BDO International Business Compass

International Location Index for the Medium-Sized Companies

Multivariate Analysis

The choice of indicators is based on the theoretical framework described in paragraph 3.1. Accordingly, the selection criterion was the theoretical relevance of a particular item, which was applied consistently for all indicators.[1] Nonetheless, the accuracy with which the items of the index or sub-indices measure the relevant construct needs to be tested. This was carried out by means of a Cronbach's alpha analysis. [2] Cronbach's alpha is the most commonly used measure to test the internal consistency of a scale that is composed of several variables.[3] Due to the large variances of the individual indicators, they were first standardised to a standard deviation of one and a mean value of zero. 

The alpha coefficient for the 20 items that make up the index is 0.9192. This indicates a relatively high internal consistency.[4] Cronbach's alpha for the eight items of the "economic conditions" dimension (one of three dimensions of the BDO International Business Compass) is 0.7412. The "per capita income" has the strongest correlation with the other items of this dimension. The measure for the six items of the "political conditions" dimension is 0.9260. In this case, the "regulatory quality" indicator has the strongest correlation with the other items. Cronbach's alpha for the "social conditions" dimension achieves a value of 0.6828. Hence, the value of the reliability coefficient is just sufficient. In this dimension, "education" has the strongest correlation with the other items of the sub-index. 

The sub-indices "sales market" and "production site" both achieve values above the threshold, which indicates a relatively high internal consistency of both sub-indices. Cronbach's alpha for the sub-index "sales market" is 0.7450. The "per capita consumer spending" item correlates most strongly with the other components. The alpha coefficient for the sub-index "production site" is 0.8198. The "rule of law" indicator has the strongest correlation with the other items of the sub-index. 

The individual indicators correlate with each other, but not excessively, suggesting that the variables measure different statistical dimensions in the data. With a correlation coefficient of 0.7836 at a significance level of 5%, the two indicators "infrastructure quality" and "per capita income" in the "economic conditions" dimension correlate most strongly with each other. With a coefficient of 0.9507, the "corruption" and "rule of law" indicators in the "political conditions" dimension correlate most strongly.[5] In the "social conditions" dimension the strongest correlation is between "education" and "health" (coefficient = 0.7799). With a coefficient of 0.8268, there is a strong correlation between "per capita consumer spending" and "infrastructure quality" in the "sales market" sub-index. The "rule of law" and "labour costs" indicators correlate strongly with a coefficient of 0.7921.

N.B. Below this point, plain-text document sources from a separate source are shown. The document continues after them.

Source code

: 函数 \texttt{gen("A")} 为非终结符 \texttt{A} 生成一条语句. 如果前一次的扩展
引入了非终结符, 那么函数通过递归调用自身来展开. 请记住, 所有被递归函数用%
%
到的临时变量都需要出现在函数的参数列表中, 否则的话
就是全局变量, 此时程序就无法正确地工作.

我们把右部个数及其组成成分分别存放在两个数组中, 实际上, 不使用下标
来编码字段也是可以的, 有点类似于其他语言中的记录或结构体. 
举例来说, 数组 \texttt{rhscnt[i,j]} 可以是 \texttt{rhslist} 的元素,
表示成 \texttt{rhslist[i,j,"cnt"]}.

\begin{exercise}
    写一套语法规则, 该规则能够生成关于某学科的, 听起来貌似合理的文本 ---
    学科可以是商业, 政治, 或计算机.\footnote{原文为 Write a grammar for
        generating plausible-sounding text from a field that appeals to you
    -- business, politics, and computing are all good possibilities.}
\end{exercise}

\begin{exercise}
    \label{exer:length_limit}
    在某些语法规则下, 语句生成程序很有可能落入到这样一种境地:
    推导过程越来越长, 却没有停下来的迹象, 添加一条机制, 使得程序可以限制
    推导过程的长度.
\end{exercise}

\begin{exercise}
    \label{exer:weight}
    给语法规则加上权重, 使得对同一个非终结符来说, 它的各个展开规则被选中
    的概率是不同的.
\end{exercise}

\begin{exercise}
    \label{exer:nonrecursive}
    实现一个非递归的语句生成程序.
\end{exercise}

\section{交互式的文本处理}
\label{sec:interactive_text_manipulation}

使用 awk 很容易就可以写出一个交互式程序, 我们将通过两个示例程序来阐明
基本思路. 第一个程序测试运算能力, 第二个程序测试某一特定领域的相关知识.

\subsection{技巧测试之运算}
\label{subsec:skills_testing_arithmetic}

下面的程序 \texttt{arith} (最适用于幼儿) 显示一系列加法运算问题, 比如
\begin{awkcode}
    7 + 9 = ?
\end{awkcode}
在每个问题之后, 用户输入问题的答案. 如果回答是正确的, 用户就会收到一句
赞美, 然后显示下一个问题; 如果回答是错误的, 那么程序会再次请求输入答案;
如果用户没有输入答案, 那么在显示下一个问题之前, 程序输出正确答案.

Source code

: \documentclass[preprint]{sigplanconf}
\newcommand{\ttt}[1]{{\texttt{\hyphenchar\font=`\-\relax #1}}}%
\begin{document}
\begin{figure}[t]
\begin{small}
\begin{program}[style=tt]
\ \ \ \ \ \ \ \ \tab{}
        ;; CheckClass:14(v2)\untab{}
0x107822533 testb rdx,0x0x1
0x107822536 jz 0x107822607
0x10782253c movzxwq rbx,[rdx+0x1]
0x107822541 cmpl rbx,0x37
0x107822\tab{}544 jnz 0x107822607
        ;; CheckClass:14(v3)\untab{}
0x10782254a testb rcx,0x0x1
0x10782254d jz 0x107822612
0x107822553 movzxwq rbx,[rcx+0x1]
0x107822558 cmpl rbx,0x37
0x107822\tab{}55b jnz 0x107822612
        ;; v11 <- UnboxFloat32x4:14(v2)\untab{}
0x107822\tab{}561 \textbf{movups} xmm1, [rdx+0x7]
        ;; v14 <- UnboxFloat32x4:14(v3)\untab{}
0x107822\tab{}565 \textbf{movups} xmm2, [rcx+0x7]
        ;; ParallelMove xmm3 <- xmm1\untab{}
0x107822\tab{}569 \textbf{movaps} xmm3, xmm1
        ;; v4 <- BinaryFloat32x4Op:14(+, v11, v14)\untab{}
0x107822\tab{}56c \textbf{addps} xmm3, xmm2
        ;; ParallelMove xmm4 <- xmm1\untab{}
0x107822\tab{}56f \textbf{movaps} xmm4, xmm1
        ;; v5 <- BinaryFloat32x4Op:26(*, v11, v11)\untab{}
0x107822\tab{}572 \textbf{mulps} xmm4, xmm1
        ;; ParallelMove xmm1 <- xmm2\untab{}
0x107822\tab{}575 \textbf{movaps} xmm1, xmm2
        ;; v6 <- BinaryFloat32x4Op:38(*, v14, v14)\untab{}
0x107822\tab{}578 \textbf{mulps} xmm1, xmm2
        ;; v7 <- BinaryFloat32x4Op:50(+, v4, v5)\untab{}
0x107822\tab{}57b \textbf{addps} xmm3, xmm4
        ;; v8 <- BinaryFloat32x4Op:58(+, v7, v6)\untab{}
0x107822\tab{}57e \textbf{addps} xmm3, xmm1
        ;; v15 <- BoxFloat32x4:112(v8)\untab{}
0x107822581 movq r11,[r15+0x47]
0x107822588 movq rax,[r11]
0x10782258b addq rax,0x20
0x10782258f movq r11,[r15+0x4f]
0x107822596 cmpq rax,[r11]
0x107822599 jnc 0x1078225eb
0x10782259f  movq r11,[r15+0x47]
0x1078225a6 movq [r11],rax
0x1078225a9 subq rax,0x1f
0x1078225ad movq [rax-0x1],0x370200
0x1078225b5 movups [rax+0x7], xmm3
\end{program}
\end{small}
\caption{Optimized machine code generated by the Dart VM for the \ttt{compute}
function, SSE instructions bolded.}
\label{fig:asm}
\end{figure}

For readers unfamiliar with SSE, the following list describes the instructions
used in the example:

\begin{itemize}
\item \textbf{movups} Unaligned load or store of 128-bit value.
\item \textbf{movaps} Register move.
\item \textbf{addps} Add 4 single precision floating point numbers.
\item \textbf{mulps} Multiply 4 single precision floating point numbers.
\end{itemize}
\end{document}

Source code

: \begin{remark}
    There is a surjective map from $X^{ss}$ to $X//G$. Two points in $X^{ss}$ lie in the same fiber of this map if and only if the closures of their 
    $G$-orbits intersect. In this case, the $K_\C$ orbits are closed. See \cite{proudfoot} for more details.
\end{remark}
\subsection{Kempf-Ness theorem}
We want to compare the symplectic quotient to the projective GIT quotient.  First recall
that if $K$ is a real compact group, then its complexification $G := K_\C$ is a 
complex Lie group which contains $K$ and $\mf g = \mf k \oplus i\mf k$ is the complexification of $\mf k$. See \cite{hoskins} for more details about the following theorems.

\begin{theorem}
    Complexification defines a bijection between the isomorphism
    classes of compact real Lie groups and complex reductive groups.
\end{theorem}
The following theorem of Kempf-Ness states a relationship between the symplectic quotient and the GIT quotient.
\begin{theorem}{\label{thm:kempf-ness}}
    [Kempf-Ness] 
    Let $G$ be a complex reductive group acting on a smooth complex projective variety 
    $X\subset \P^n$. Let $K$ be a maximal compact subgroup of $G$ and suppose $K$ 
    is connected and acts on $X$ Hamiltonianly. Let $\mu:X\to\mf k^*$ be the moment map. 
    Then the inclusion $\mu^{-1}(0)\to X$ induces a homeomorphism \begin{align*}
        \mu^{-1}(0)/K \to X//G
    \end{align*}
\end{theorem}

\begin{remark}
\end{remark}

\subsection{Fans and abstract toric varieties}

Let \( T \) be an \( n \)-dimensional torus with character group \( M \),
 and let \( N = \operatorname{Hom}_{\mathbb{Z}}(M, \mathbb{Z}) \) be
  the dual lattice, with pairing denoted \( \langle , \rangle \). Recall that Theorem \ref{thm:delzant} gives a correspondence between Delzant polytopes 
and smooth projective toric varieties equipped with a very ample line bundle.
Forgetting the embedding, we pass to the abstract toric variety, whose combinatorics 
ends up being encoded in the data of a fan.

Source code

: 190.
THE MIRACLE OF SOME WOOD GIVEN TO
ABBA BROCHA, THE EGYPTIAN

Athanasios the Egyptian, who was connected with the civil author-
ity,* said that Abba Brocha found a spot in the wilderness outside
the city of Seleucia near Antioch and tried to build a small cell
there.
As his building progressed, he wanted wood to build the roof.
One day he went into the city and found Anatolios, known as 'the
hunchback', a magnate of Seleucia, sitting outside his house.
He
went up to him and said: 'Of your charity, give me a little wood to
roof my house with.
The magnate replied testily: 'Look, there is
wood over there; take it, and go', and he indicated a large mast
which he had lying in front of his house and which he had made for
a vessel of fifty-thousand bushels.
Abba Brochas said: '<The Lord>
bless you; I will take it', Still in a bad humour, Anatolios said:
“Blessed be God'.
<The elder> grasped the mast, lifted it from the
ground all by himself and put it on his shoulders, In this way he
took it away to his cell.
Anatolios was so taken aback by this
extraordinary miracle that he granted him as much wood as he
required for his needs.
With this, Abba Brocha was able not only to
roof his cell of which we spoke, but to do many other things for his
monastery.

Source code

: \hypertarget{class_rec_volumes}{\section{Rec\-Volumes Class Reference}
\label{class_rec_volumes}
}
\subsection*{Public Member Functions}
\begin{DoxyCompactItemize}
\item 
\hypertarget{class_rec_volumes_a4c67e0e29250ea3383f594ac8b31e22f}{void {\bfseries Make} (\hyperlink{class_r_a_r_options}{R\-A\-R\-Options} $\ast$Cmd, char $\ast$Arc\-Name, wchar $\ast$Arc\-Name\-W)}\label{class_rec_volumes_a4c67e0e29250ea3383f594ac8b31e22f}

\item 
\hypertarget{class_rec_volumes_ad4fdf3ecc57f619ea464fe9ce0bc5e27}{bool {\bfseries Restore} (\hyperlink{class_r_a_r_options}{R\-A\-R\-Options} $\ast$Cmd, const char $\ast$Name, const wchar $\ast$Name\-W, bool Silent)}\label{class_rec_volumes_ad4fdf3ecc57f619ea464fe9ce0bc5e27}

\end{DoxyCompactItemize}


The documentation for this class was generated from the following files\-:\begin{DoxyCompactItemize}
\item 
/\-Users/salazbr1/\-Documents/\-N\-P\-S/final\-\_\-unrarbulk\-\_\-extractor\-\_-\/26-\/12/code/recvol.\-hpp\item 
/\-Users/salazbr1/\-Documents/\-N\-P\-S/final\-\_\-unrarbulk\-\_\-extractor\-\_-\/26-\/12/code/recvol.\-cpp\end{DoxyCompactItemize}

1 For this reason, a principal component analysis appeared relatively meaningless, as it aims to explain the variance of the observed data with a few linear combinations of the original data, i.e to identify the uncorrelated variables, the principal components, which explain a large part of the variance of the data by way of linear combinations (cf. OECD (2008), 63). However, the selected indicators are justified by the theoretical framework in our case and their reduction is therefore undesirable.

2 Cf. Cronbach (1951).

3 Cronbach's alpha measures the degree to which the indicators of a scale relate to each other. The measure rises with the number of items and the covariance of each pair. If the items do not correlate, i.e. the individual indicators are unrelated, Cronbach's alpha equals zero. If there is perfect correlation between the items, the measure is one (cf. OECD (2008), 72)

We conducted an additional test to see by how much Cronbach's alpha varies when one indicator at a time is excluded. A rising Cronbach's alpha after exclusion of an indicator is a sign that this indicator does not correlate highly with the other indicators (cf. OECD (2008), 73). A small increase in Cronbach's alpha was observed for a few indicators. For instance, the measure of the "economic conditions" component rises from 0.7412 to 0.7679 when the item "national debt" is excluded. However, there were usually only minimal variations so that there did not seem to be any need for action, especially since the selection of the indicators is justified by the theoretical framework. It makes more sense to leave a theoretically based variable in the model, even with a small increase in Cronbach's alpha, than to optimise the value of Cronbach's alpha and therefore not consider an important variable any further.

4 Normally, a reliability coefficient of at least 0.70 is regarded as acceptable (cf. Nunnally/Bernstein 1994, 264-265).

5 Per definition, the two indicators are connected with each other. Such a high correlation coefficient is basically rather undesirable. It did seem sensible to use both indicators, though, because they measure different aspects of the same dimension.